There is a difference between x[] and x[:] assuming x is a sequence. The

first one creates another reference to x. The second one copies elements

of x and seems to perform a deepcopy (?).

Instead of using filter, use list comprehension.

def evennumber(x):

if x % 2 == 0: return True

else: return False

>>> filter(evennumber, [4, 5, 6])

[4, 6]

>>> [x for x in [4, 5, 6] if evennumber(x)]

[4, 6]

Instead of using map, use list comprehension.

>>> map(evenumber, [4, 5, 6])

[True, False, True]

>>> [evennumber(x) for x in [4, 5, 6]]

[True, False, True]

Remember starting in Python 2.2, built-in function open() is an alias to file

().

I am confused about setattr/getattr vs. property.

Built-in functions str vs. repr, both return string representation of an

object but str doesn't try to return a string that is acceptable to eval.

Check out built-in function range that createst a list of an arithmetic

progressions. Eg. range(0, 10) -> [0, 1, 2, 3, 4, 5, 6, 7, 8, 9] or range(1,

5, 2) -> [1, 3] or range(-1, -8, -3) -> [-1, -4, -7].

Built-in function reduce is interesting. Definition: Apply function of two arguments cumulatively to the items of sequence, from left to right, so as to reduce the sequence to a single value. For example, reduce(lambda x, y: x+y, [1, 2, 3, 4, 5]) calculates ((((1+2)+3)+4)+5). Another example. reduce(func, [1, 2, 3, 4, 5]) is the same as:

x = func(1, 2)

x = func(x, 3)

x = func(x, 4)

x = func(x, 5)

return x

AND

Yet another example of reduce:

reduce(operator.add, range(n), m) # really is the same as the command: sum(range(n), m)

AND

It seems that reduce is great for associative operations but gets confusing if used for other purposes.

What is the difference of built-in functions eval and exec/execfile?
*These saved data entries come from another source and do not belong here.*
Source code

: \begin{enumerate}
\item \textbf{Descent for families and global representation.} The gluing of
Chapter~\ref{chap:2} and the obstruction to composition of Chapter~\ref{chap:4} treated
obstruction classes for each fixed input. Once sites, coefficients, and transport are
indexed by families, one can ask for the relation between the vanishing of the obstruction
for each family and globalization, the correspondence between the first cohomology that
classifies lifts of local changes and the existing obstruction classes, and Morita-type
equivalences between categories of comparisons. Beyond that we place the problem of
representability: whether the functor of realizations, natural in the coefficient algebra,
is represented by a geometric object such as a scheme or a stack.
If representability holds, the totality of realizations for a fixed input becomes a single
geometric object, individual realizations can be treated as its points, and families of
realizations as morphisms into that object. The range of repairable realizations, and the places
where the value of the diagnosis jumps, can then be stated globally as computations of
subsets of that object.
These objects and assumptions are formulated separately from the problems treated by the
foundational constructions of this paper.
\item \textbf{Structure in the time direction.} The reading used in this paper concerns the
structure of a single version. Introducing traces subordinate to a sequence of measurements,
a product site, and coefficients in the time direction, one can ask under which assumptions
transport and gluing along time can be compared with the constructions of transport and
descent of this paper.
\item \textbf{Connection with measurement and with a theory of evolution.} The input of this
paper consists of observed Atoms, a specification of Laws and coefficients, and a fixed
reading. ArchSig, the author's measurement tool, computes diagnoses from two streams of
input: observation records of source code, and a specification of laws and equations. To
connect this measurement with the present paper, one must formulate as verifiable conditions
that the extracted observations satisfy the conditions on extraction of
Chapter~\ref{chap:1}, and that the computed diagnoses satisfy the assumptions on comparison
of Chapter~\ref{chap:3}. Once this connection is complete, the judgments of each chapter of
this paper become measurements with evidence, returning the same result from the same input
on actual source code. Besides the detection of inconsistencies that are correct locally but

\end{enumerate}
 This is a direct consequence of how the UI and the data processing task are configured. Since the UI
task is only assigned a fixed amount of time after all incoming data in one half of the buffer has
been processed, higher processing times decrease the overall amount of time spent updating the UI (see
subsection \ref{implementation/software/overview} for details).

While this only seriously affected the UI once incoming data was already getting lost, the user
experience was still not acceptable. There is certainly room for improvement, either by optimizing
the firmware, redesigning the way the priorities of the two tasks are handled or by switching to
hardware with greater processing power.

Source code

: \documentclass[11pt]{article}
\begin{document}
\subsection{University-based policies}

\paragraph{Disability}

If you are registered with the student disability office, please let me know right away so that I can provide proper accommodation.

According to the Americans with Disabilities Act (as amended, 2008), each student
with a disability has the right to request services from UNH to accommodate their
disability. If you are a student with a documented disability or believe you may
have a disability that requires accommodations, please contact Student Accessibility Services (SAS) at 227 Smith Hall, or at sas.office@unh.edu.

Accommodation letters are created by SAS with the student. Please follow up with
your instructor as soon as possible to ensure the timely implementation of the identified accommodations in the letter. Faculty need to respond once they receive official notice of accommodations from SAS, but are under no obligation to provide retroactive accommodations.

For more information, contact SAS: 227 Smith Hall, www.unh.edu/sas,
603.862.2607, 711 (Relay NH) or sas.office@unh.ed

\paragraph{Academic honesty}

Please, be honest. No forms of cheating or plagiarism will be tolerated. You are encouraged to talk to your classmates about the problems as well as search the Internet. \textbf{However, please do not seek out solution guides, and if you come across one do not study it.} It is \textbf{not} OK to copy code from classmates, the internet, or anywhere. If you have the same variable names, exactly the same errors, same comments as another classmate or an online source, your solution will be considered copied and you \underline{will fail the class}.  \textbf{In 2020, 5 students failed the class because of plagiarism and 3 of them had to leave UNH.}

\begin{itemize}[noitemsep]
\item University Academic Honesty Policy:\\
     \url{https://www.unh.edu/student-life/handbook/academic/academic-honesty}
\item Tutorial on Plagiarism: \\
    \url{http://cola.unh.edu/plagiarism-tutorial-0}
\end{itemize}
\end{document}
Built-in functions enumerate vs. iter? Similar but iter returns only the

value whereas enumerate returns the index position as well. From its

returned object, use its next() to go through each item.

list = ['1', '2', '3']

e = enumerate(list)

>>> e.next()

(0, '1')

>>> e.next()

(1, '2')

>>> e.next()

(2, '3')

>>> e.next()

Traceback (most recent call last):

File "<interactive input>", line 1, in ?

StopIteration

---------

>>> i = iter(list)

>>> i.next()

'1'

>>> i.next()

'2'

>>> i.next()

'3'

>>> i.next()

Traceback (most recent call last):

File "<interactive input>", line 1, in ?

StopIteration

How can an optional argument be the first and third position for built-in

function slice?

list[start:stop:step] # possible to specify "step"

Seems that module operator contains code used by Python keywords like +, -,

and so on.

If you import a module that imports another module, the scope prevents you

from using the second module unless, of course, you import it yourself.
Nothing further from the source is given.